## What you will do
Find the lines in the listing below that have the word "time" and give their count, nothing else.

## Source material
-.-.-

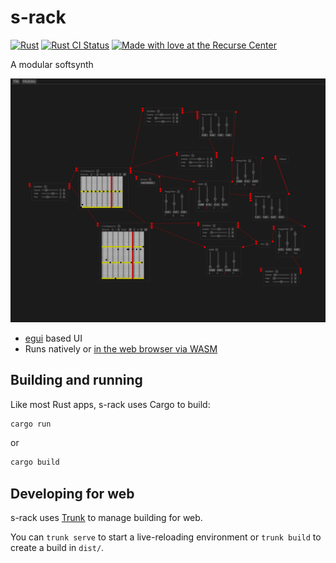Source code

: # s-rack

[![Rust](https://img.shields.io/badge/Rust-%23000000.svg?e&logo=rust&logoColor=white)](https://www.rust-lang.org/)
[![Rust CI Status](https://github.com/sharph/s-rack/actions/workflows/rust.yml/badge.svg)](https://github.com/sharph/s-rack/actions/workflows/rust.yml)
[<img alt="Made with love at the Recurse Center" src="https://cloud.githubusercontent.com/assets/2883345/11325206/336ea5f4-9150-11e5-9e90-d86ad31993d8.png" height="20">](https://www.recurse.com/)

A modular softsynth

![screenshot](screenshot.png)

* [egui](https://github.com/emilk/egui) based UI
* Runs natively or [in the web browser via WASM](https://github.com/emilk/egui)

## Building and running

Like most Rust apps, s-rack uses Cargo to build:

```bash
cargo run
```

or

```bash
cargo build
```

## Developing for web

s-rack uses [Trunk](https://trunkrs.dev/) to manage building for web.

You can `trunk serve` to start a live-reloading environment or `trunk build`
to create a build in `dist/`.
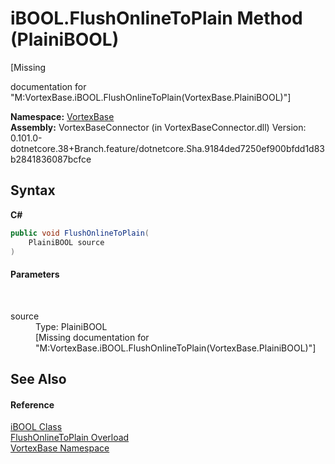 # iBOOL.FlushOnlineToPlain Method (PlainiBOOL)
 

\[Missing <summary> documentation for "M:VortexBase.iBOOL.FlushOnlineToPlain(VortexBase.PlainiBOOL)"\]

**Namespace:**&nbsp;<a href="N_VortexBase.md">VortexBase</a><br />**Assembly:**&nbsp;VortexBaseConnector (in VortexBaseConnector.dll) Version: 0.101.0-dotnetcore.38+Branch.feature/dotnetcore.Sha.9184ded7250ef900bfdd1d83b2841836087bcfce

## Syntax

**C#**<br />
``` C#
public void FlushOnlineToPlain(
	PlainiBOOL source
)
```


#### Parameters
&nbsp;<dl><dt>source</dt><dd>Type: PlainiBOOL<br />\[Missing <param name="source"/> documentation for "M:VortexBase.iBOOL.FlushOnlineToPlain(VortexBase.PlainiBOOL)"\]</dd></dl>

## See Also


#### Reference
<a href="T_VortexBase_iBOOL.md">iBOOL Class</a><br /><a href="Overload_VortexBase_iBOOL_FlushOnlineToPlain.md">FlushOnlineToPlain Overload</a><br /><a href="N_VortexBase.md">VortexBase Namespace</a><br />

-.-.-

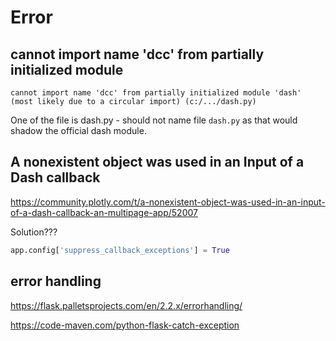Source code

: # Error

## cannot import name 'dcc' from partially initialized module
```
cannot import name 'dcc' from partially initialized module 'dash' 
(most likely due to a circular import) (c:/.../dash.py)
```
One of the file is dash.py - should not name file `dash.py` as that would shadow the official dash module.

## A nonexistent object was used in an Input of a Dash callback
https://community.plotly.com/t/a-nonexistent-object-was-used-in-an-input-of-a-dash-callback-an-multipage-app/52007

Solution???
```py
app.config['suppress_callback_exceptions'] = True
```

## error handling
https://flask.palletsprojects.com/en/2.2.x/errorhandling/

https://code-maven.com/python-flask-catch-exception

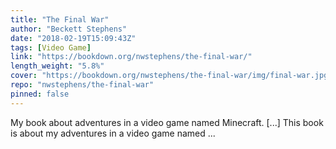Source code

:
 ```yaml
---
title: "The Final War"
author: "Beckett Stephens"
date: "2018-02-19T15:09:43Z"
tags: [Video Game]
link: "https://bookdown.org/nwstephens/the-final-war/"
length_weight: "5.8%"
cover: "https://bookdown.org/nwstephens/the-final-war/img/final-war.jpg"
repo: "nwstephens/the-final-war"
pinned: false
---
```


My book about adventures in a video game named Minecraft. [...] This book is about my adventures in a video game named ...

-.-.-

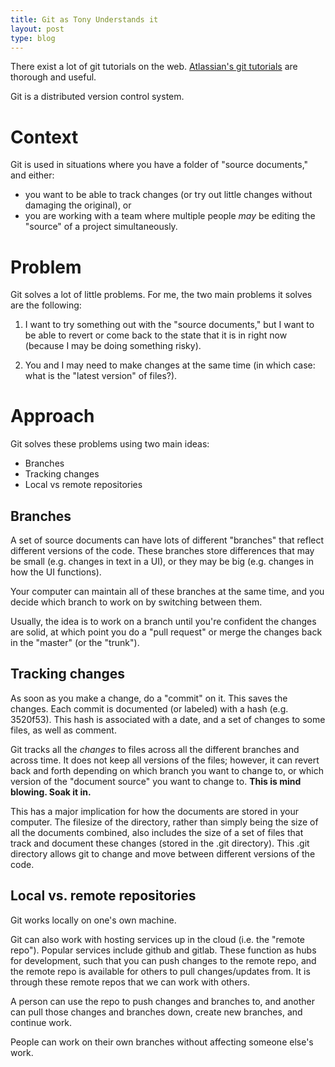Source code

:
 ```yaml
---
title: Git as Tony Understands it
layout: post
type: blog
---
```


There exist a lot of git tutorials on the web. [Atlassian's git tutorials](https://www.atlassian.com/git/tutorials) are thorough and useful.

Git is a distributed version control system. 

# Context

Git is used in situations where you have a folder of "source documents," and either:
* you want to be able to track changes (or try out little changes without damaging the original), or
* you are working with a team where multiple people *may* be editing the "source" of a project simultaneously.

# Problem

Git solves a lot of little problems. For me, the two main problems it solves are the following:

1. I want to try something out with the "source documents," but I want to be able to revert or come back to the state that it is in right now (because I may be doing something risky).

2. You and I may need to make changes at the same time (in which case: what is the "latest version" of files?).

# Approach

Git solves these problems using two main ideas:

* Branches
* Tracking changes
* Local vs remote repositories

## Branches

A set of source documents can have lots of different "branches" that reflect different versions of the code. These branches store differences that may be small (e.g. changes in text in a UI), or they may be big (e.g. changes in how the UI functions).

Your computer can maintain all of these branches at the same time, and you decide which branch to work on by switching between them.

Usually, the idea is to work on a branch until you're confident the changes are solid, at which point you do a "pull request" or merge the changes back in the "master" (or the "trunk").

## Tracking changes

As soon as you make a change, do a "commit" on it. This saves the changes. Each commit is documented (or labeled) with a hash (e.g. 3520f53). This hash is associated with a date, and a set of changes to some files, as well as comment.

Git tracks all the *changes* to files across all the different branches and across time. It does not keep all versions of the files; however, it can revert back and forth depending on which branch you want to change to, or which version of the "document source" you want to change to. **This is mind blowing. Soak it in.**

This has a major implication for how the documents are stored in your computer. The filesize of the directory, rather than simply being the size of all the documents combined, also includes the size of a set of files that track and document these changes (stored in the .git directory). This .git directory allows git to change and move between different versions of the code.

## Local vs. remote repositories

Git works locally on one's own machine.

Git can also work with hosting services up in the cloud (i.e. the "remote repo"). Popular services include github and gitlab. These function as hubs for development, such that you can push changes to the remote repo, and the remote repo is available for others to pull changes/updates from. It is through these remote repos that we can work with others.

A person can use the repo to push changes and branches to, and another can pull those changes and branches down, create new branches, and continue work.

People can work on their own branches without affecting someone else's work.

-.-.-

## Answer to the problem
3